This package is not supported in NethServer Enterprise
HotSync should be considered a beta release. Please test it on your environment before using in production.
For a correct restore, it’s suggested to configure HotSync on two identical servers or two servers with same network cards number, name and position. If the master and slave servers differ, the restore procedure may behave unexpectedly (see Troubleshooting).
HotSync aims to reduce downtime in case of failure, syncing your NethServer with another one, that will be manually activated in case of master server failure.

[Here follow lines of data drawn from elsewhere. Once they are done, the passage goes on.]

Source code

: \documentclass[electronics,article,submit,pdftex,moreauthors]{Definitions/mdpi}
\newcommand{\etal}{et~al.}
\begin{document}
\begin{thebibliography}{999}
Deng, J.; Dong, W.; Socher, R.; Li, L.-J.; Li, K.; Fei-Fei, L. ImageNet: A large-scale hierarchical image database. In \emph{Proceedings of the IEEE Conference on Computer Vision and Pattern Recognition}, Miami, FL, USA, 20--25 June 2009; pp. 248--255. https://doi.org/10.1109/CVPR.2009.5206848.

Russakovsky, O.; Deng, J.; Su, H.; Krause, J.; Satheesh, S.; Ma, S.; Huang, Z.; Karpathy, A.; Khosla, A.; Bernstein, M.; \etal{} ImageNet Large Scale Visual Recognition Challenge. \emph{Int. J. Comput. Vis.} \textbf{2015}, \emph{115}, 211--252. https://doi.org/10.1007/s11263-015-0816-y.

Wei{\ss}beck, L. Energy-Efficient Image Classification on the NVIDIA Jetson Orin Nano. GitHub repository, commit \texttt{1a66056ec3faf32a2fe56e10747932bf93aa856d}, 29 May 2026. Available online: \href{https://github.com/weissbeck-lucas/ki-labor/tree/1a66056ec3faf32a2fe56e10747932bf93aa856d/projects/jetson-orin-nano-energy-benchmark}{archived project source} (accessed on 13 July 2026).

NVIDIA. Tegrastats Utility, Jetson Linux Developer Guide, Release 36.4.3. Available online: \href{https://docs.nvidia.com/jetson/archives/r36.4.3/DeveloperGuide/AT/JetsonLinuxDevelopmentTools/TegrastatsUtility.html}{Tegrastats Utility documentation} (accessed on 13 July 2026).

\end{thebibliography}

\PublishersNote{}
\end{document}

Normally, when a hardware damage occurs, the time needed to restore service is:
- fix/buy another server: from 4h to 2 days
- install OS: 30 minutes
- restore backup: from 10 minutes to 8 hours
In summary, users are able to start working again with data from the night before failure after a few hours/days. Using HotSync, time 1 and 3 are 0, 2 is 5 minutes (time to activate spare server). Users are able to start working again in few minutes, using data from a few minutes before the crash.
By default all data included in backup are synchronized every 15 minutes. MariaDB databases are synchronized too, unless databases synchronization isn’t disabled. Applications that use PostgreSQL are synchronized (Mattermost, Webtop5) unless databases synchronization isn’t disabled.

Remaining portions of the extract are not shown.